22 December 2007

I'm just so.....UGH

What can i say? I'm not really in the mood to blog right now. I feel like i owe it to you all to post something here though. I don't have so many people drop in for no reason at all. The least i can do is update regularly for you all! I've been doing my Christmas shopping finally. And things have just been not great around here. I'm stressed over everything. I am still not quite done with my Christmas stuff yet. But i am such a procrastinator! And i was waiting on a check to get here before i spent all my money! So now that it has, it was shopping time! And i spent WAY more money than i intended! Isn't that they way it goes! I am just frustrated and irritated and just wanna scream!

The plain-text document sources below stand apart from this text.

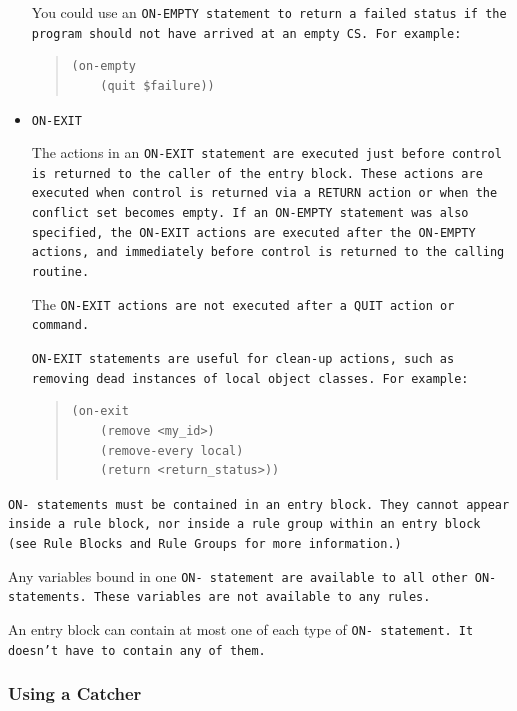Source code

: \begin{itemize}
  You could use an \tt{ON-EMPTY} statement to return a failed status
  if the program should not have arrived at an empty CS.  For example:
  \begin{quote}
\begin{verbatim}
(on-empty
    (quit $failure))
\end{verbatim}
  \end{quote}
        
\item \tt{ON-EXIT}

  The actions in an \tt{ON-EXIT} statement are executed just before
  control is returned to the caller of the entry block. These actions
  are executed when control is returned via a \tt{RETURN} action or
  when the conflict set becomes empty. If an \tt{ON-EMPTY} statement
  was also specified, the \tt{ON-EXIT} actions are executed after the
  \tt{ON-EMPTY} actions, and immediately before control is returned to
  the calling routine.

  The \tt{ON-EXIT} actions are not executed after a \tt{QUIT} action
  or command.

  \tt{ON-EXIT} statements are useful for clean-up actions, such as
  removing dead instances of local object classes. For example:

  \begin{quote}
\begin{verbatim}
(on-exit
    (remove <my_id>)
    (remove-every local)
    (return <return_status>))
\end{verbatim}
  \end{quote}

\end{itemize}

\tt{ON-} statements must be contained in an entry block. They cannot
appear inside a rule block, nor inside a rule group within an entry
block (see Rule Blocks and Rule Groups for more information.)

\begin{note}
  Any variables bound in one \tt{ON-} statement are available to all
  other \tt{ON-} statements. These variables are not available to any
  rules.
\end{note}

An entry block can contain at most one of each type of \tt{ON-}
statement. It doesn't have to contain any of them.

\subsubsection*{Using a Catcher}

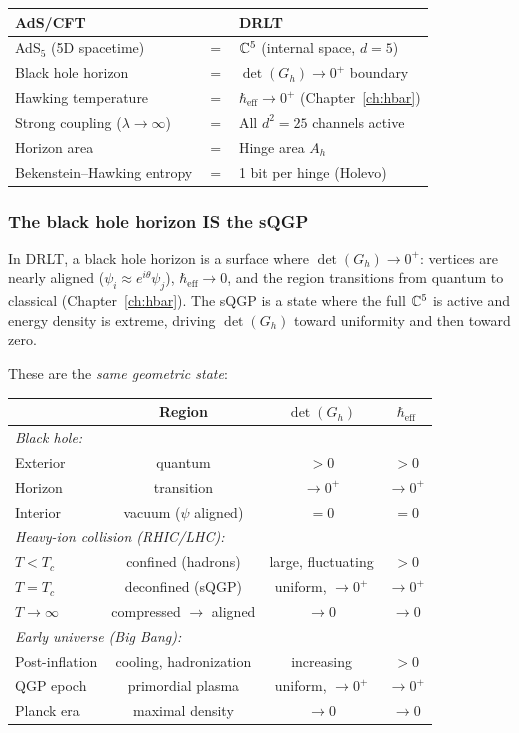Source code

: \begin{center}
\begin{tabular}{lcl}
\hline
AdS/CFT & & DRLT \\
\hline
AdS$_5$ (5D spacetime) & $=$ & $\CC^5$ (internal space, $d = 5$) \\
Black hole horizon & $=$ & $\det(G_h) \to 0^+$ boundary \\
Hawking temperature & $=$ & $\hbar_\text{eff} \to 0^+$ (Chapter~\ref{ch:hbar}) \\
Strong coupling ($\lambda \to \infty$) & $=$ & All $d^2 = 25$ channels active \\
Horizon area & $=$ & Hinge area $A_h$ \\
Bekenstein--Hawking entropy & $=$ & 1 bit per hinge (Holevo) \\
\hline
\end{tabular}
\end{center}

\subsubsection{The black hole horizon IS the sQGP}

In DRLT, a black hole horizon is a surface where $\det(G_h) \to 0^+$: vertices are nearly aligned ($\psi_i \approx e^{i\theta}\psi_j$), $\hbar_\text{eff} \to 0$, and the region transitions from quantum to classical (Chapter~\ref{ch:hbar}). The sQGP is a state where the full $\CC^5$ is active and energy density is extreme, driving $\det(G_h)$ toward uniformity and then toward zero.

These are the \emph{same geometric state}:

\begin{center}
\begin{tabular}{lccc}
\hline
& Region & $\det(G_h)$ & $\hbar_\text{eff}$ \\
\hline
\multicolumn{4}{l}{\emph{Black hole:}} \\
\quad Exterior & quantum & $> 0$ & $> 0$ \\
\quad Horizon & transition & $\to 0^+$ & $\to 0^+$ \\
\quad Interior & vacuum ($\psi$ aligned) & $= 0$ & $= 0$ \\
\hline
\multicolumn{4}{l}{\emph{Heavy-ion collision (RHIC/LHC):}} \\
\quad $T < T_c$ & confined (hadrons) & large, fluctuating & $> 0$ \\
\quad $T = T_c$ & deconfined (sQGP) & uniform, $\to 0^+$ & $\to 0^+$ \\
\quad $T \to \infty$ & compressed $\to$ aligned & $\to 0$ & $\to 0$ \\
\hline
\multicolumn{4}{l}{\emph{Early universe (Big Bang):}} \\
\quad Post-inflation & cooling, hadronization & increasing & $> 0$ \\
\quad QGP epoch & primordial plasma & uniform, $\to 0^+$ & $\to 0^+$ \\
\quad Planck era & maximal density & $\to 0$ & $\to 0$ \\
\hline
\end{tabular}
\end{center}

Bad things have happened this week in my husband's unit. Can't really talk about it. But it's been a really difficult week. I worry about him and he's doing. How he is handling things. How all this will affect him long term. We knew it was only a matter of time before something would happen. I pray every day that God protects him and keeps him safe from harm. So i really haven't been too worried over him. I fully believe that God has promised to bring him home to me. I wasn't quite prepared for what has happened within his platoon. His whole battalion actually....but really in his platoon and how it has affected him. It's just one of these things that i guess we learn to cope with. One of these things that is supposed to make us stronger. I'm feeling pretty drained of strength right now. I'm just ready to lay down and call it a day! I think i'm gonna make this one short and move on now! I'll update again soon. Hopefully i'll be in a better frame of mind then!

1 comment:

Becky (So Very Blessed) said...

((((hugs)))) Have things gotten better since Christmas has passed? I know it was a relief for me! One less holiday without him and almost through the holiday season...I hate feeling "ugh!" I hope you're feeling better!